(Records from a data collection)
________________

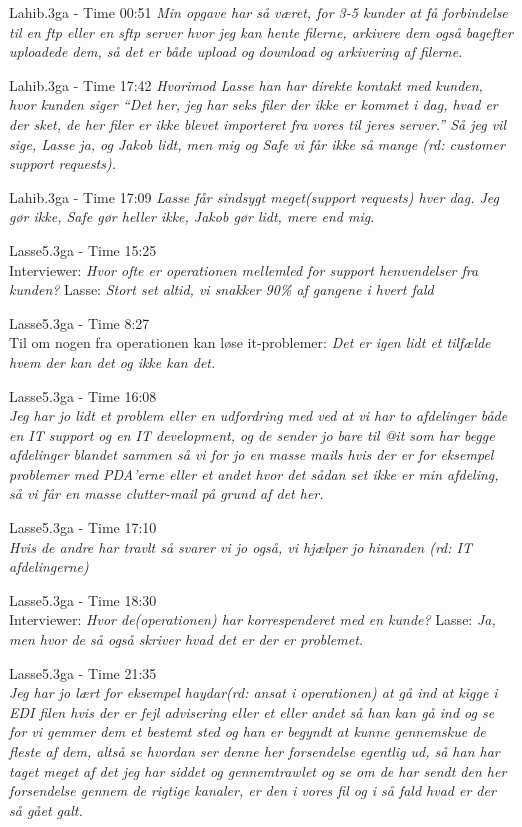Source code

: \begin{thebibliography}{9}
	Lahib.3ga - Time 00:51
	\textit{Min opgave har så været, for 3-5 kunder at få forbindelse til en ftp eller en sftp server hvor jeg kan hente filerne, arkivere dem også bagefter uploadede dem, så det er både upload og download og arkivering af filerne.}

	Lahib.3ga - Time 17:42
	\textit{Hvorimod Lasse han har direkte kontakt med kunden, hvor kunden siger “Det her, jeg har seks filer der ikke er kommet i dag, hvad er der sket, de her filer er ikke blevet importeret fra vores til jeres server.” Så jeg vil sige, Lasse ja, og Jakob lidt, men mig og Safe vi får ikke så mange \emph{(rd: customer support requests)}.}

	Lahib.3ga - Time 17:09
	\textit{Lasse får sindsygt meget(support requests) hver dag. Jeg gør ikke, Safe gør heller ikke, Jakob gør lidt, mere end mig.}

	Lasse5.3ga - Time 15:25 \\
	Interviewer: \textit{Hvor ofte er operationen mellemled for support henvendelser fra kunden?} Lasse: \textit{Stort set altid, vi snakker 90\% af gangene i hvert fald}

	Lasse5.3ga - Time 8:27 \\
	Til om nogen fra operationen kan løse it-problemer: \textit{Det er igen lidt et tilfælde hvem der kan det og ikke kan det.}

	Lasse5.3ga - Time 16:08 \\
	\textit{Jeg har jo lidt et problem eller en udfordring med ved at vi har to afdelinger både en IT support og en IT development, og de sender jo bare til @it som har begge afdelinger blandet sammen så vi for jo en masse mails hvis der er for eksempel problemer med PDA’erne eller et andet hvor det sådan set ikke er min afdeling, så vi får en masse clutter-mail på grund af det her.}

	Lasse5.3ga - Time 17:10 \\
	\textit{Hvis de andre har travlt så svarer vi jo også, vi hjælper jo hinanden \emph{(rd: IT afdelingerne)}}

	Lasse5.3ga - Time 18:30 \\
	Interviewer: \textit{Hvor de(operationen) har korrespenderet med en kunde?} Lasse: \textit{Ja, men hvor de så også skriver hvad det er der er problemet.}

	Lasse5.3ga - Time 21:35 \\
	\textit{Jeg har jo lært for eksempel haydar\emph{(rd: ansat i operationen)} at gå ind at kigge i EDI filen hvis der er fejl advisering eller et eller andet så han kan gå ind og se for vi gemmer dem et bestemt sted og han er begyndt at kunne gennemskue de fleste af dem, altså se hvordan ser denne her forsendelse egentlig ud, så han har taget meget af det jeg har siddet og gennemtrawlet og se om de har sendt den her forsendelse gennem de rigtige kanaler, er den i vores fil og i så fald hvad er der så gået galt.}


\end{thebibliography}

________________

_TASK TO CARRY OUT_
For each line above that includes the word "problemer", make a copy of that line.

_RESPONSE AREA_
	Til om nogen fra operationen kan løse it-problemer: \textit{Det er igen lidt et tilfælde hvem der kan det og ikke kan det.}
	\textit{Jeg har jo lidt et problem eller en udfordring med ved at vi har to afdelinger både en IT support og en IT development, og de sender jo bare til @it som har begge afdelinger blandet sammen så vi for jo en masse mails hvis der er for eksempel problemer med PDA’erne eller et andet hvor det sådan set ikke er min afdeling, så vi får en masse clutter-mail på grund af det her.}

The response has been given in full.